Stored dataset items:
>>>>>
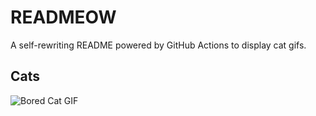 # READMEOW

A self-rewriting README powered by GitHub Actions to display cat gifs.

## Cats

![Bored Cat GIF](https://media1.giphy.com/media/mlvseq9yvZhba/200.gif?cid=9acd02da6jejszl5sf6l0ccbmg2qhb9x2ekclhmjh9c1pthz&ep=v1_gifs_search&rid=200.gif&ct=g)
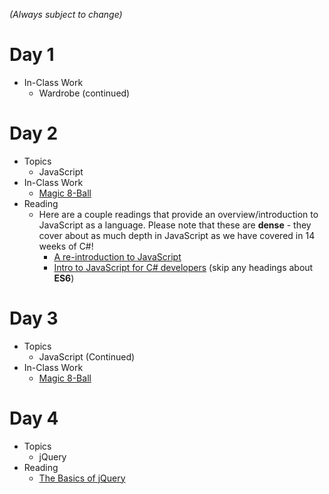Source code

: _(Always subject to change)_

# Day 1
- In-Class Work
  - Wardrobe (continued)

# Day 2
- Topics
  - JavaScript
- In-Class Work
  - [Magic 8-Ball](Assignments/01-magic-8-ball)
- Reading
  - Here are a couple readings that provide an overview/introduction to JavaScript as a language. Please note that these are **dense** - they cover about as much depth in JavaScript as we have covered in 14 weeks of C#!
    - [A re-introduction to JavaScript](https://developer.mozilla.org/en-US/docs/Web/JavaScript/A_re-introduction_to_JavaScript)
    - [Intro to JavaScript for C# developers](http://www.barbarianmeetscoding.com/blog/2015/09/06/the-basic-ingredients-of-javascript-mancy-an-introduction-to-javascript-and-ecmascript-6-for-c-sharp-developers/) (skip any headings about **ES6**)

# Day 3
- Topics
  - JavaScript (Continued)
- In-Class Work
  - [Magic 8-Ball](Assignments/01-magic-8-ball)

# Day 4
- Topics
  - jQuery
- Reading
  - [The Basics of jQuery](http://andreehansson.se/the-basics-of-jquery/)
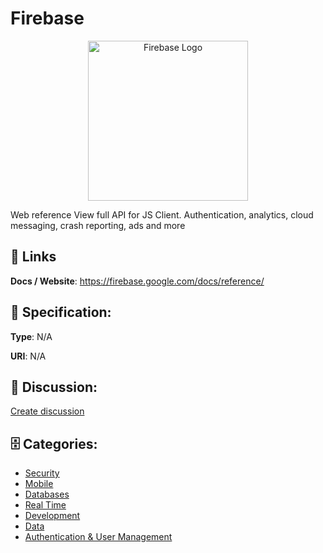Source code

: # Firebase
<p align="center">
    <img width="256" src="https://raw.githubusercontent.com/apis-list/apis-list/main/apis/firebase/logo_256x256.png" alt="Firebase Logo"/>
</p>

Web reference View full API for JS Client. Authentication, analytics, cloud messaging, crash reporting, ads and more

##  🔗 Links
**Docs / Website**: https://firebase.google.com/docs/reference/

## 🧬 Specification:
**Type**: N/A

**URI**: N/A

## 💬 Discussion:
[Create discussion](https://github.com/apis-list/apis-list/discussions/new)

## 🗄️ Categories:
- [Security](https://github.com/apis-list/apis-list#security)
- [Mobile](https://github.com/apis-list/apis-list#mobile)
- [Databases](https://github.com/apis-list/apis-list#databases)
- [Real Time](https://github.com/apis-list/apis-list#real-time)
- [Development](https://github.com/apis-list/apis-list#development)
- [Data](https://github.com/apis-list/apis-list#data)
- [Authentication & User Management](https://github.com/apis-list/apis-list#authentication--user-management)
<<<<<
Work request:
Working from the entries above, find every line in which the word "docs" occurs and copy it.

Output for this task:
    - [A re-introduction to JavaScript](https://developer.mozilla.org/en-US/docs/Web/JavaScript/A_re-introduction_to_JavaScript)
**Docs / Website**: https://firebase.google.com/docs/reference/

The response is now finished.